Of the four, “Waxworks” with Peter Cushing is my favorite. The wav museum as the setting for a horror story is old hat and this tale brings nothing new to the table. Cushing’s performance, however, as a retired bachelor whose plans to “read, listen to music, and do some gardening” are upended by a trip to the museum and the unexpected arrival of an old friend is wonderful. Cushing brings a humanity to the role, and I identified strongly with his character in many ways.
“The Cloak” with Pertwee and Pitt is more comedic than the rest, making it a bit off-key from the rest of the shorts, but Pertwee is enjoyable as the pretentious horror actor, Paul Henderson. Whovian fans will enjoy his vampire costume, as it’s almost identical to his Doctor Who outfit. And he’s not above throwing a little shade in a co-star when Henderson declares “That’s what’s wrong with the present day horror films. There’s no realism. Not like the old ones, the great ones. Frankenstein, Phantom of the Opera, Dracula – the one with Bela Lugosi of course, not this new fellow.” The new fellow in 1970, being, of course, Christopher Lee.
“Sweets for the Sweet,” which features Lee, while being a fine story, also includes a treat for Tolkien fans. Christopher Lee famously read The Lord of the Rings every year, and the film contains a brief scene with his character sitting before the fire, reading from a copy of Tolkien’s masterpiece, which appears well-worn for a movie prop. Perhaps it’s Lee’s own copy taken from his dressing room?

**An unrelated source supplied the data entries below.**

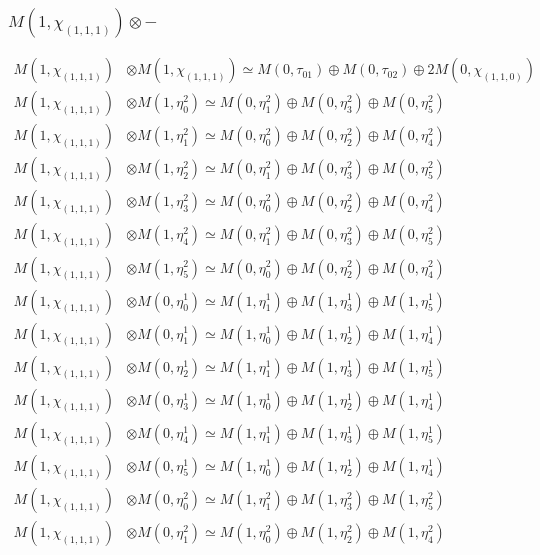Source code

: \subsubsection{$ M(1,\chi_{(1,1,1)})\otimes -$}
\begin{align*}
M(1,\chi_{(1,1,1)}) &\otimes M(1,\chi_{(1,1,1)}) \simeq M(0,\tau_{01}) \oplus M(0,\tau_{02}) \oplus 2 M(0,\chi_{(1,1,0)}) \\
M(1,\chi_{(1,1,1)}) &\otimes M(1,\eta^{2}_{0}) \simeq M(0,\eta^{2}_{1}) \oplus M(0,\eta^{2}_{3}) \oplus M(0,\eta^{2}_{5}) \\
M(1,\chi_{(1,1,1)}) &\otimes M(1,\eta^{2}_{1}) \simeq M(0,\eta^{2}_{0}) \oplus M(0,\eta^{2}_{2}) \oplus M(0,\eta^{2}_{4}) \\
M(1,\chi_{(1,1,1)}) &\otimes M(1,\eta^{2}_{2}) \simeq M(0,\eta^{2}_{1}) \oplus M(0,\eta^{2}_{3}) \oplus M(0,\eta^{2}_{5}) \\
M(1,\chi_{(1,1,1)}) &\otimes M(1,\eta^{2}_{3}) \simeq M(0,\eta^{2}_{0}) \oplus M(0,\eta^{2}_{2}) \oplus M(0,\eta^{2}_{4}) \\
M(1,\chi_{(1,1,1)}) &\otimes M(1,\eta^{2}_{4}) \simeq M(0,\eta^{2}_{1}) \oplus M(0,\eta^{2}_{3}) \oplus M(0,\eta^{2}_{5}) \\
M(1,\chi_{(1,1,1)}) &\otimes M(1,\eta^{2}_{5}) \simeq M(0,\eta^{2}_{0}) \oplus M(0,\eta^{2}_{2}) \oplus M(0,\eta^{2}_{4}) \\
M(1,\chi_{(1,1,1)}) &\otimes M(0,\eta^{1}_{0}) \simeq M(1,\eta^{1}_{1}) \oplus M(1,\eta^{1}_{3}) \oplus M(1,\eta^{1}_{5}) \\
M(1,\chi_{(1,1,1)}) &\otimes M(0,\eta^{1}_{1}) \simeq M(1,\eta^{1}_{0}) \oplus M(1,\eta^{1}_{2}) \oplus M(1,\eta^{1}_{4}) \\
M(1,\chi_{(1,1,1)}) &\otimes M(0,\eta^{1}_{2}) \simeq M(1,\eta^{1}_{1}) \oplus M(1,\eta^{1}_{3}) \oplus M(1,\eta^{1}_{5}) \\
M(1,\chi_{(1,1,1)}) &\otimes M(0,\eta^{1}_{3}) \simeq M(1,\eta^{1}_{0}) \oplus M(1,\eta^{1}_{2}) \oplus M(1,\eta^{1}_{4}) \\
M(1,\chi_{(1,1,1)}) &\otimes M(0,\eta^{1}_{4}) \simeq M(1,\eta^{1}_{1}) \oplus M(1,\eta^{1}_{3}) \oplus M(1,\eta^{1}_{5}) \\
M(1,\chi_{(1,1,1)}) &\otimes M(0,\eta^{1}_{5}) \simeq M(1,\eta^{1}_{0}) \oplus M(1,\eta^{1}_{2}) \oplus M(1,\eta^{1}_{4}) \\
M(1,\chi_{(1,1,1)}) &\otimes M(0,\eta^{2}_{0}) \simeq M(1,\eta^{2}_{1}) \oplus M(1,\eta^{2}_{3}) \oplus M(1,\eta^{2}_{5}) \\
M(1,\chi_{(1,1,1)}) &\otimes M(0,\eta^{2}_{1}) \simeq M(1,\eta^{2}_{0}) \oplus M(1,\eta^{2}_{2}) \oplus M(1,\eta^{2}_{4}) \\

\end{align*}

I watch a lot a terrible movies each October, but it is movies like The House that Dripped Blood which make it all worthwhile. I occasionally discover one of these long-overlooked (by me) gems that provides 90 minutes of pure enjoyment. While not the greatest film ever made, The House that Dripped Blood earns a solid 4 skulls out of 5 for being a wonderful example of early 1970s British horror film-making.